Task objective » Wherever a line below holds the word "marcaddeo", copy that line.

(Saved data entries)
=== Section Start ===

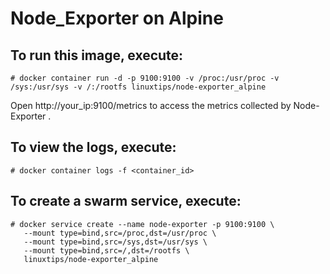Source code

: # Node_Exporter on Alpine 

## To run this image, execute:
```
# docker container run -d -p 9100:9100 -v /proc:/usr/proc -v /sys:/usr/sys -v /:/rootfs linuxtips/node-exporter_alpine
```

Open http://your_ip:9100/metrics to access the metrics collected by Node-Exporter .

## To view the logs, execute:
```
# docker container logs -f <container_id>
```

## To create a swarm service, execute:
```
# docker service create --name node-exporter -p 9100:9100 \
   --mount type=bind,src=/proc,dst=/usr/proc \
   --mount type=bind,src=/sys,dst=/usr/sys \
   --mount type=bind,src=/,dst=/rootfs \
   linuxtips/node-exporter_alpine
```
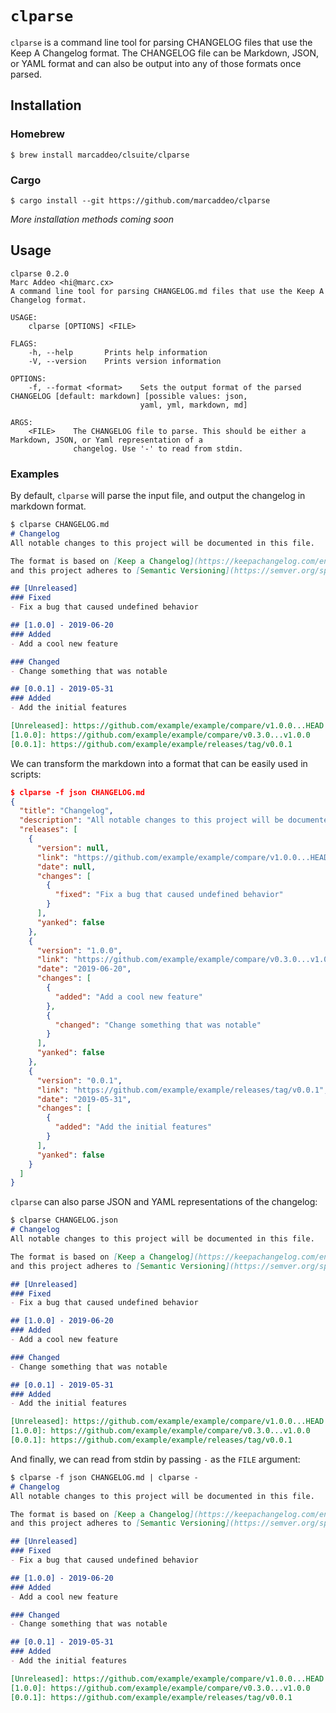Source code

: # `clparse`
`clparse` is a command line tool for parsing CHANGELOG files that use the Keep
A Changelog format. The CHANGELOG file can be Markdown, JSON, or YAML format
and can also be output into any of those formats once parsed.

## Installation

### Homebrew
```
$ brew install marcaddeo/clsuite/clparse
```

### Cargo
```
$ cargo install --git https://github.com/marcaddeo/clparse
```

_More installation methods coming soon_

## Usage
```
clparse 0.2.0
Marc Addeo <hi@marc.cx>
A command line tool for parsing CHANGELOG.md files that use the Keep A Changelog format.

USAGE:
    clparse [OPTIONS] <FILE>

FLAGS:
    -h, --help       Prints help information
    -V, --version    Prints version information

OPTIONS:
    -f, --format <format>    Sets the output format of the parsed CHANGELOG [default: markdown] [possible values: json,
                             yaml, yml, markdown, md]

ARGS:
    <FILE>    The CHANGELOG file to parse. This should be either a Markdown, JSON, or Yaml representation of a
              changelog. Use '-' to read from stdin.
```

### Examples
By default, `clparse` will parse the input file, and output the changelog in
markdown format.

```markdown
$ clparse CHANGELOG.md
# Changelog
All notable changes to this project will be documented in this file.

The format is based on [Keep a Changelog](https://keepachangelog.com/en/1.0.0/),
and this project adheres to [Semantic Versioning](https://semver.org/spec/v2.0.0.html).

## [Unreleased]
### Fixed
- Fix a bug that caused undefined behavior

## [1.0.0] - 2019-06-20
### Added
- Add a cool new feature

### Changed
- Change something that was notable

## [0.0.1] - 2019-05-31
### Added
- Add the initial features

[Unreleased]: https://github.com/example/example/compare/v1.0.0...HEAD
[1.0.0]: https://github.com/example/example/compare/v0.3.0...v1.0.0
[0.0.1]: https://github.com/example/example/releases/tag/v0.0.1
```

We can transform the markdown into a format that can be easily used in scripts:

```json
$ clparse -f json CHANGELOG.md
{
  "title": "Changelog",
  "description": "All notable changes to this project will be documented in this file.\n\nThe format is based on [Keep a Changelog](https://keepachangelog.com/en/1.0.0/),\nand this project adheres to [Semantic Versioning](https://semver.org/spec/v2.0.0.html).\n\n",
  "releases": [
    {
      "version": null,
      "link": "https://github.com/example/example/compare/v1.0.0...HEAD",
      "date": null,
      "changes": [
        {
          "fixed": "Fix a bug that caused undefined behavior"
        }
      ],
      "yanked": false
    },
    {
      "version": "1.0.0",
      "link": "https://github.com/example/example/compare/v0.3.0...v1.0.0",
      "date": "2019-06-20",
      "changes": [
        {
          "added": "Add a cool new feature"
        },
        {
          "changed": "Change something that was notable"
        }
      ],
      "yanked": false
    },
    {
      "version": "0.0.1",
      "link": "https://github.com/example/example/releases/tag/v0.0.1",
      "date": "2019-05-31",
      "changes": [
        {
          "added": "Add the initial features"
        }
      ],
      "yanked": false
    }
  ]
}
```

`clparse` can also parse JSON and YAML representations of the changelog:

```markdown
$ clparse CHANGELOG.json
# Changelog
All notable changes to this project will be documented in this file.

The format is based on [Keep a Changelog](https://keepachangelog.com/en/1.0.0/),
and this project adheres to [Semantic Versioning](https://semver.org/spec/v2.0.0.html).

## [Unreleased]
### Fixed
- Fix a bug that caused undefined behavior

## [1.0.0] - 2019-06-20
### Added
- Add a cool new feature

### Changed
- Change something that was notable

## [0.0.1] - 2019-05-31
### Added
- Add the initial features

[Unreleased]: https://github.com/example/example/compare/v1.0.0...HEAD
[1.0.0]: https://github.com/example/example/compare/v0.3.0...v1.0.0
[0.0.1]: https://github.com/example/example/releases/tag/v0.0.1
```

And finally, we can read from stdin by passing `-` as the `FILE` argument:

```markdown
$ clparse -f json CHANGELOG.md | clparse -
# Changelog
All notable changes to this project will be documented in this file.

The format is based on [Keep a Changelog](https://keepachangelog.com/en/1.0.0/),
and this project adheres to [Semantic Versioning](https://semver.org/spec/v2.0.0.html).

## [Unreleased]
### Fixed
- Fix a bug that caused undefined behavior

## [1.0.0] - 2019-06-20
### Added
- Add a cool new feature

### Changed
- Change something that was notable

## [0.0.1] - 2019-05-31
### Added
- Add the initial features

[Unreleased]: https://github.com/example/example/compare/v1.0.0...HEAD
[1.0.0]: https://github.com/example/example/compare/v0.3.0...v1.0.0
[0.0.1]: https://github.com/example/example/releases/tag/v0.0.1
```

=== Section End ===
=== Section Start ===

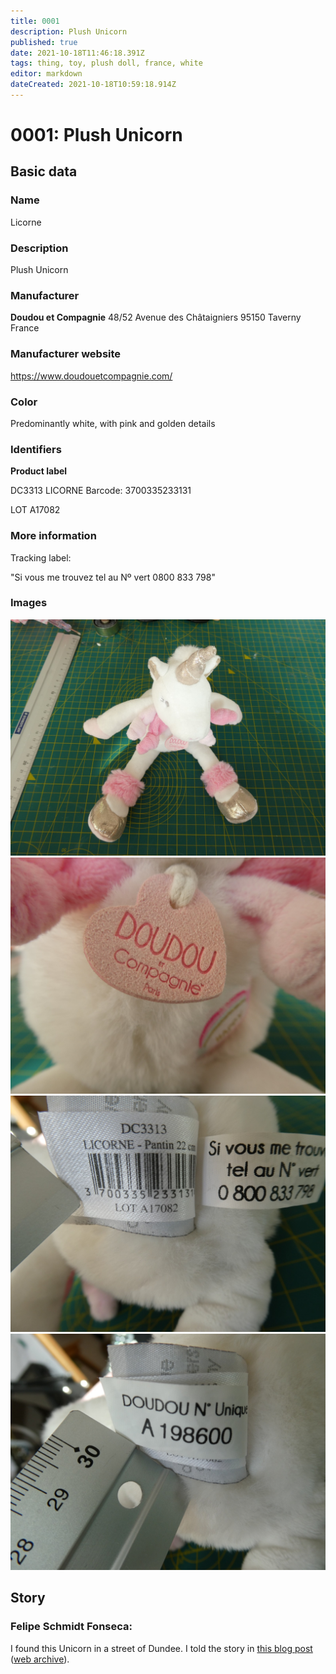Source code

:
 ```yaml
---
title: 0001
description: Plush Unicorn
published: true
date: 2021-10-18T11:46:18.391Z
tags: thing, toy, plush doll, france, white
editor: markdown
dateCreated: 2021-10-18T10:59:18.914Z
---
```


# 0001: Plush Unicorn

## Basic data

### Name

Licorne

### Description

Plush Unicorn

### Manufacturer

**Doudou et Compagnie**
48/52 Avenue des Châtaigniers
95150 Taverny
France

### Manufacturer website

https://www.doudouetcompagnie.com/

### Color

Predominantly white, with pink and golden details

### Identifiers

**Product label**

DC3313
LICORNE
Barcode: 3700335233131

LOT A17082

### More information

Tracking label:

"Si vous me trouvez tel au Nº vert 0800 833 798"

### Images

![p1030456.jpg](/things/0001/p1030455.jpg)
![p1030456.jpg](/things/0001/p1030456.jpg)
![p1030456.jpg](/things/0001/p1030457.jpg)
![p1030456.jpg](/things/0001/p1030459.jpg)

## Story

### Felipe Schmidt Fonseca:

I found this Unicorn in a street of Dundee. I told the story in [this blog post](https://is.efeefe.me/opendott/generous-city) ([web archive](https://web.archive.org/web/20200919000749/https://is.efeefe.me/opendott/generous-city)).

=== Section End ===

Solution »
$ brew install marcaddeo/clsuite/clparse
$ cargo install --git https://github.com/marcaddeo/clparse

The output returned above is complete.